It seems to me that any of these compressed wood fuel bricks that contain the same number of btu's per pound as say, pellet fuel, should also be priced the same as pellets (to be competitive).  And, in my area the going price for pellets is around $210 per ton.  So any price higher than that for wood bricks is over priced as far as I'm concerened (at least if using them as a primary heating fuel).


----------



## BrotherBart (Jan 28, 2013)

In a lab you can get 8660 BTUs from a pound of 0% moisture content wood in pure oxygen inside a "bomb" calorimeter. No way does Eco Bricks produce 12,000.


----------



## BrotherBart (Jan 28, 2013)

nola mike said:


> Yup. That's why I singled you out--didn't know how far from the plant you were (and they are in Doswell now, not Petersburg), might be worth the drive. I bought a pallet and haven't had any quality issues. I'm about 1/4 through it so far. I posted a brief review of them v. the eco bricks here.


 
Thanks. If I knew of somebody making a delivery in that area I would see about getting them to backhaul five ton for me.


----------



## wkpoor (Jan 28, 2013)

BlueMavWood said:


> Price per pound however is not the whole story. Wood bricks can contain significantly different amounts of heat (btu's) per pound depending upon their density. Eco Bricks last year were rated at around 12,000 btu's per pound (9,000 - 14,000 is what I believe they stated on ther website). The Fuel Blocks that replaced them this season in many TSC stores are only rated at 8,800 btu's per pound. So you will have to burn more bricks (hence spend more money) to produce the same amount of heat.​


 Whatever the number is I subscribe to the theory that all wood, soft , hard, or compressed can produce the same BTU per/lb. or something close. If that is the case then no matter who makes them you are simply burning good dry wood. And no matter what the pack cost is price per pound is all that matters.


----------



## BlueMavWood (Jan 29, 2013)

BrotherBart said:


> In a lab you can get 8660 BTUs from a pound of 0% moisture content wood in pure oxygen inside a "bomb" calorimeter. No way does Eco Bricks produce 12,000.


 
That makes sense, but I'm no expert. I tend to think that the different numbers put out by various manufactures and retailers are almost always more about generating sales than adhering to truth or reality (not sure why that's tolerated). That's why I like this forum. It helps to sort through all that deceptive corporate crap. I just know that Eco Bricks for me have worked best (everyones stove and installation could react differently of course). I'm also trying Envi Blocks and so far they don't seem to bad either. I also liked another product but I can't remember its name. However, Eco-Energy Fuel Blocks sold at TSC were by far the worst for me.


----------



## BlueMavWood (Jan 29, 2013)

wkpoor said:


> Whatever the number is I subscribe to the theory that all wood, soft , hard, or compressed can produce the same BTU per/lb. or something close. If that is the case then no matter who makes them you are simply burning good dry wood. And no matter what the pack cost is price per pound is all that matters.


 
Although I don't disagree with what you're saying I'm thinking that just like different wood species have different burning characteristics in any given stove installation based on both wood species and wood density, so too do different manufactured wood blocks have different burning characteristics based on those things as well. So, in that respect, although price per pound may be a quick and easy way to evaluate different wood products, it just doesn't seem to tell the whole story.

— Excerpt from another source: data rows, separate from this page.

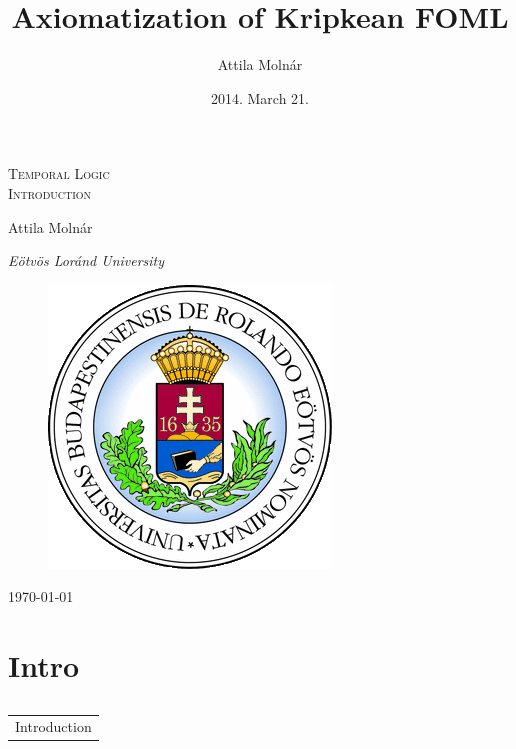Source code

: \documentclass[xcolor=x11names]{beamer}
\author{Attila Moln\'ar}
\date{2014. March 21.}
\title{Axiomatization of Kripkean FOML}
\institute{ELTE}
\makeatletter
\let\beamer@writeslidentry@miniframeson=\beamer@writeslidentry
\def\beamer@writeslidentry@miniframesoff{%
  \expandafter\beamer@ifempty\expandafter{\beamer@framestartpage}{}%
  {%
    \clearpage\beamer@notesactions%
  }
}
\newcommand*{\miniframeson}{\let\beamer@writeslidentry=\beamer@writeslidentry@miniframeson}
\newcommand*{\miniframesoff}{\let\beamer@writeslidentry=\beamer@writeslidentry@miniframesoff}
\newcommand{\cimdia}[1] {\miniframesoff \begin{frame}\begin{center}\huge \begin{tabular}{c}#1\end{tabular}\end{center}\end{frame}\miniframeson}
\newcommand{\szakasz}[2][]{\section{#1}\subsection{}\cimdia{#2}}
\makeatother
\begin{document}
\footnotesize


\begin{frame}
\centering
\textsc{\Large Temporal Logic \\[1em] Introduction}

\bigskip

{ \small Attila Moln\'ar

    \textit{E\"otv\"os Lor\'and University}}

 \begin{figure}
\includegraphics[scale=.3]{elte_cimer.png}
 \end{figure}

	\today
\end{frame}

\szakasz[Intro]{Introduction}
\end{document}

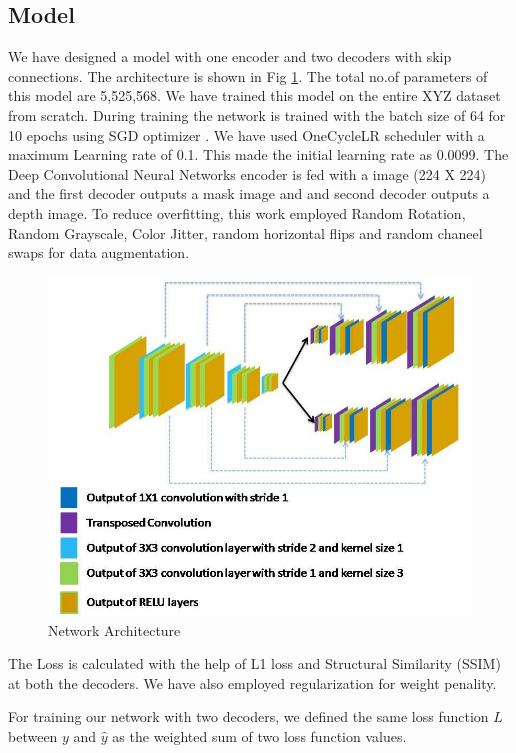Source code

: \documentclass{article}
\begin{document}
\subsection{Model}
We have designed a model with one encoder and two decoders with skip connections. The architecture is shown in Fig \ref{fig:modelarch}. The total no.of parameters of this model are 5,525,568. We have trained this model on the entire XYZ dataset from scratch. During training the network is trained with the batch size of 64 for 10 epochs using SGD optimizer \cite{bottou2010large}. We have used OneCycleLR scheduler \cite{smith2018disciplined} with a maximum Learning rate of 0.1. This made the initial learning rate as 0.0099. The Deep Convolutional Neural Networks encoder is fed with a image (224 X 224) and the first decoder outputs a mask image and and second decoder outputs a depth image. To reduce overfitting\cite{perez2017effectiveness}, this work employed Random Rotation, Random Grayscale, Color Jitter, random horizontal flips and random chaneel swaps for data augmentation.

\begin{figure}[h!]
\centering
  \includegraphics[width=1\textwidth]{networkarchitecture.jpg}
  \caption{Network Architecture}
  \label{fig:modelarch}
\end{figure}

The Loss is calculated with the help of L1 loss and Structural Similarity (SSIM) at both the decoders. We have also employed regularization for weight penality.

For training our network with two decoders, we defined the same loss function $L$ between $y$ and $\hat{y}$ as the weighted sum of two loss function values.
\end{document}
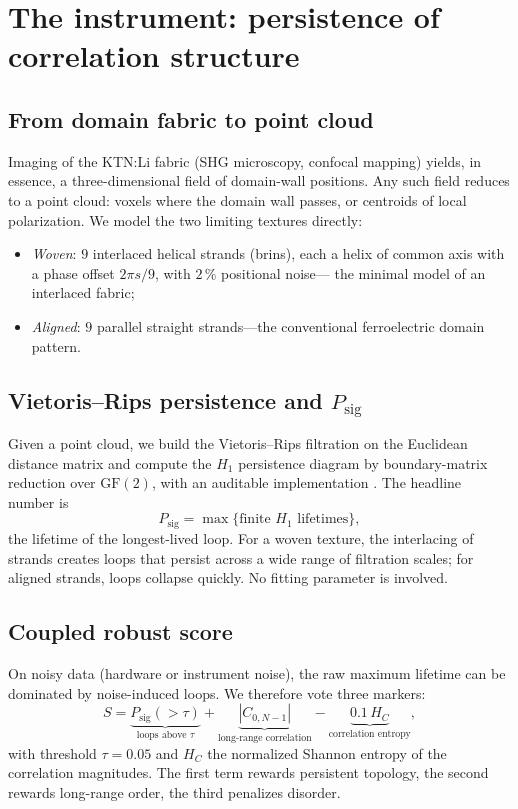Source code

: \documentclass[11pt]{article}
\begin{document}
\section{The instrument: persistence of correlation structure}
\label{sec:model}

\subsection{From domain fabric to point cloud}

Imaging of the KTN:Li fabric (SHG microscopy, confocal mapping) yields, in
essence, a three-dimensional field of domain-wall positions. Any such field
reduces to a point cloud: voxels where the domain wall passes, or centroids
of local polarization. We model the two limiting textures directly:
\begin{itemize}
\item \emph{Woven}: $9$ interlaced helical strands (brins), each a helix of
common axis with a phase offset $2\pi s/9$, with $2\,\%$ positional noise---
the minimal model of an interlaced fabric;
\item \emph{Aligned}: $9$ parallel straight strands---the conventional
ferroelectric domain pattern.
\end{itemize}

\subsection{Vietoris--Rips persistence and $P_{\mathrm{sig}}$}

Given a point cloud, we build the Vietoris--Rips filtration on the Euclidean
distance matrix and compute the $H_1$ persistence diagram by boundary-matrix
reduction over $\mathrm{GF}(2)$, with an auditable implementation
\cite{repo}. The headline number is
\begin{equation}
P_{\mathrm{sig}} = \max\{\text{finite } H_1 \text{ lifetimes}\},
\label{eq:psig}
\end{equation}
the lifetime of the longest-lived loop. For a woven texture, the interlacing
of strands creates loops that persist across a wide range of filtration
scales; for aligned strands, loops collapse quickly. No fitting parameter is
involved.

\subsection{Coupled robust score}

On noisy data (hardware or instrument noise), the raw maximum lifetime can
be dominated by noise-induced loops. We therefore vote three markers:
\begin{equation}
S = \underbrace{P_{\mathrm{sig}}(>\!\tau)}_{\text{loops above }\tau} +
\underbrace{|C_{0,N-1}|}_{\text{long-range correlation}} -
\underbrace{0.1\, H_{C}}_{\text{correlation entropy}},
\label{eq:score}
\end{equation}
with threshold $\tau = 0.05$ and $H_{C}$ the normalized Shannon entropy of
the correlation magnitudes. The first term rewards persistent topology, the
second rewards long-range order, the third penalizes disorder.
\end{document}
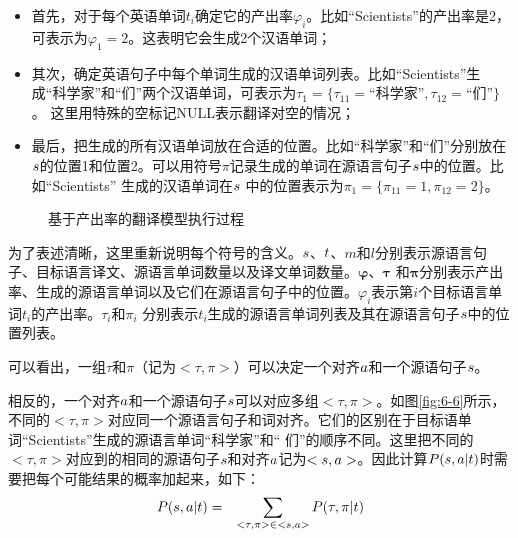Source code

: \begin{itemize}
\vspace{0.3em}
\item 首先，对于每个英语单词$t_i$确定它的产出率$\varphi_{i}$。比如“Scientists”的产出率是2，可表示为${\varphi}_{1}=2$。这表明它会生成2个汉语单词；
\vspace{0.3em}
\item 其次，确定英语句子中每个单词生成的汉语单词列表。比如“Scientists”生成“科学家”和“们”两个汉语单词，可表示为${\tau}_1=\{{\tau}_{11}=\textrm{“科学家”},{\tau}_{12}=\textrm{“们”}\}$。 这里用特殊的空标记NULL表示翻译对空的情况；
\vspace{0.3em}
\item 最后，把生成的所有汉语单词放在合适的位置。比如“科学家”和“们”分别放在${s}$的位置1和位置2。可以用符号$\pi$记录生成的单词在源语言句子${s}$中的位置。比如“Scientists” 生成的汉语单词在${s}$ 中的位置表示为${\pi}_{1}=\{{\pi}_{11}=1,{\pi}_{12}=2\}$。
\vspace{0.3em}
\end{itemize}

\begin{figure}[htp]
    \centering

   \caption{基于产出率的翻译模型执行过程}
   \label{fig:6-5}
\end{figure}

\parinterval 为了表述清晰，这里重新说明每个符号的含义。${s}$、${t}$、$m$和$l$分别表示源语言句子、目标语言译文、源语言单词数量以及译文单词数量。$\mathbf{\varphi}$、$\mathbf{\tau}$ 和$\mathbf{\pi}$分别表示产出率、生成的源语言单词以及它们在源语言句子中的位置。${\varphi}_{i}$表示第$i$个目标语言单词$t_i$的产出率。${\tau}_{i}$和${\pi}_i$ 分别表示$t_i$生成的源语言单词列表及其在源语言句子${s}$中的位置列表。

\parinterval 可以看出，一组$\tau$和$\pi$（记为$<\tau,\pi>$）可以决定一个对齐${a}$和一个源语句子${s}$。

\noindent 相反的，一个对齐${a}$和一个源语句子${s}$可以对应多组$<\tau,\pi>$。如图\ref{fig:6-6}所示，不同的$<\tau,\pi>$对应同一个源语言句子和词对齐。它们的区别在于目标语单词“Scientists”生成的源语言单词“科学家”和“ 们”的顺序不同。这里把不同的$<\tau,\pi>$对应到的相同的源语句子${s}$和对齐${a}$记为$<{s},{a}>$。因此计算${P}({s},{a}| {t})$时需要把每个可能结果的概率加起来，如下：
\begin{eqnarray}
{P}({s},{a}| {t}) & = & \sum_{{<\tau,\pi>}\in{<{s},{a}>}}{{P}(\tau,\pi|{t}) }
\label{eq:6-9}
\end{eqnarray}

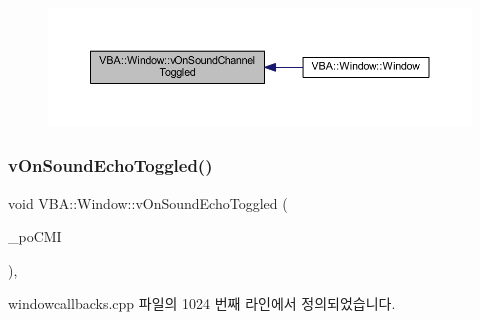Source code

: \begin{figure}[H]
\begin{center}
\leavevmode
\includegraphics[width=350pt]{class_v_b_a_1_1_window_aa64899ec70d7a82ab4eee24567585f3b_icgraph}
\end{center}
\end{figure}
\mbox{\label{class_v_b_a_1_1_window_acf58efc519acc8f3fd42b0e3481eff23}} 
\subsubsection{\texorpdfstring{v\+On\+Sound\+Echo\+Toggled()}{vOnSoundEchoToggled()}}
{\footnotesize\ttfamily void V\+B\+A\+::\+Window\+::v\+On\+Sound\+Echo\+Toggled (\begin{DoxyParamCaption}\item[{Gtk\+::\+Check\+Menu\+Item $\ast$}]{\+\_\+po\+C\+MI }\end{DoxyParamCaption})\hspace{0.3cm}{\ttfamily [protected]}, {\ttfamily [virtual]}}



windowcallbacks.\+cpp 파일의 1024 번째 라인에서 정의되었습니다.


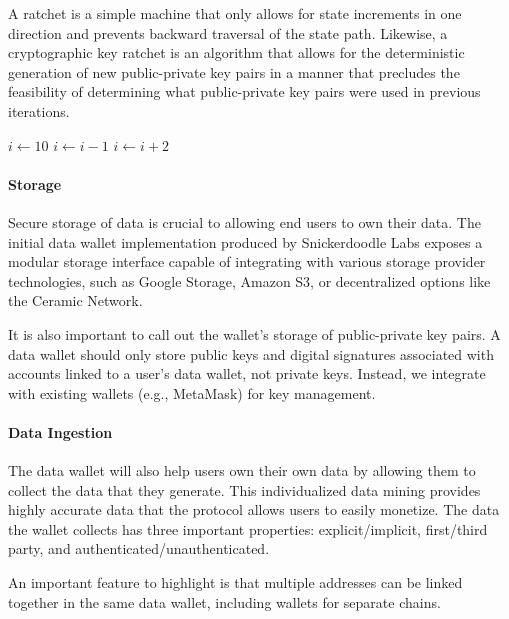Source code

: A ratchet is a simple machine that only allows for state increments in one direction and prevents backward traversal of the state path. Likewise, a cryptographic
key ratchet is an algorithm that allows for the deterministic generation of new public-private key pairs in a manner that precludes the feasibility of determining
what public-private key pairs were used in previous iterations. 

\begin{algorithmic}
  \State $i \gets 10$
      \State $i \gets i-1$
  \Else
          \State $i \gets i+2$
      \EndIf
  \EndIf 
\end{algorithmic}

\paragraph{Storage}
\label{section:storage}

Secure storage of data is crucial to allowing end users to own their data. The initial data wallet implementation produced by 
Snickerdoodle Labs exposes a modular storage interface capable of integrating with various storage provider technologies, 
such as Google Storage, Amazon S3, or decentralized options like the Ceramic Network.

It is also important to call out the wallet's storage of public-private key pairs. A data wallet should only store public keys 
and digital signatures associated with accounts linked to a user's data wallet, not private keys. 
Instead, we integrate with existing wallets (e.g., MetaMask) for key management.

\paragraph{Data Ingestion}
\label{section:DataIngestion}
The data wallet will also help users own their own data by allowing them to collect the data that they generate. This individualized data mining 
provides highly accurate data that the protocol allows users to easily monetize. The data the wallet collects has three important properties: 
explicit/implicit, first/third party, and authenticated/unauthenticated. %

An important feature to highlight is that multiple addresses can be linked together in the same data wallet, including wallets for separate chains.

If you are correct, that all wood products contain about the same number of btu's per pound, then even if Red Stone Eco Bricks were to only contain the same energy per pound as Eco-Energy Fuel Blocks, my experience, and that of others here, has shown that Eco Bricks actually burn and perform at a much higher level than Fuel Blocks. So, even if those two products were priced the same per pound, they are in no way equal in either quality or performance. Eco Bricks just burn way better and create more heat for me than Fuel Blocks. So, price per pound may get me to try a product, but the bottom line for me is how they perform.


----------



## nola mike (Jan 29, 2013)

I'm guessing that, just like with different wood species, the burning characteristics of the blocks are probably mostly dependent on the density of the blocks.  BTUs/lb should remain fairly constant, and determined primarily by water content.  Again, I would think that this would be fairly consistent among manufacturers.  I'm not sure if size of the wood chips/sawdust would be an important variable or not.  Based on my experience with eco bricks (larger pieces) and liberty bricks (finer), they burn comparably.


----------



## Doug MacIVER (Jan 29, 2013)

you guys may have read the CANWICK BRICK stuff earlier on the this topic. well today i had a continuing success with this product. today  so.east massachusetts finally got back to 32*, and today was one of my longest days in some time. loaded at 4:30 am and arrived home at 4:00pm to find my load of 8 bricks still alive and stove @ 200*.  i burn a jotul f100 and splits would have been long gone just after noon. still happy mother nature helped out with a normal winter day. if you have access to canawick give  them a try. no spam here ,they work great.


----------



## wkpoor (Jan 29, 2013)

Some stoves are finicky eaters and some are not. I suspect if your stove is not particular about what you feed it then it won't much care what kind of bricks you use.


----------



## Doug MacIVER (Jan 29, 2013)

so try them they may burn better.if they don't?


----------



## Doug MacIVER (Jan 29, 2013)

wkpoor said:


> Whatever the number is I subscribe to the theory that all wood, soft , hard, or compressed can produce the same BTU per/lb. or something close. If that is the case then no matter who makes them you are simply burning good dry wood. And no matter what the pack cost is price per pound is all that matters.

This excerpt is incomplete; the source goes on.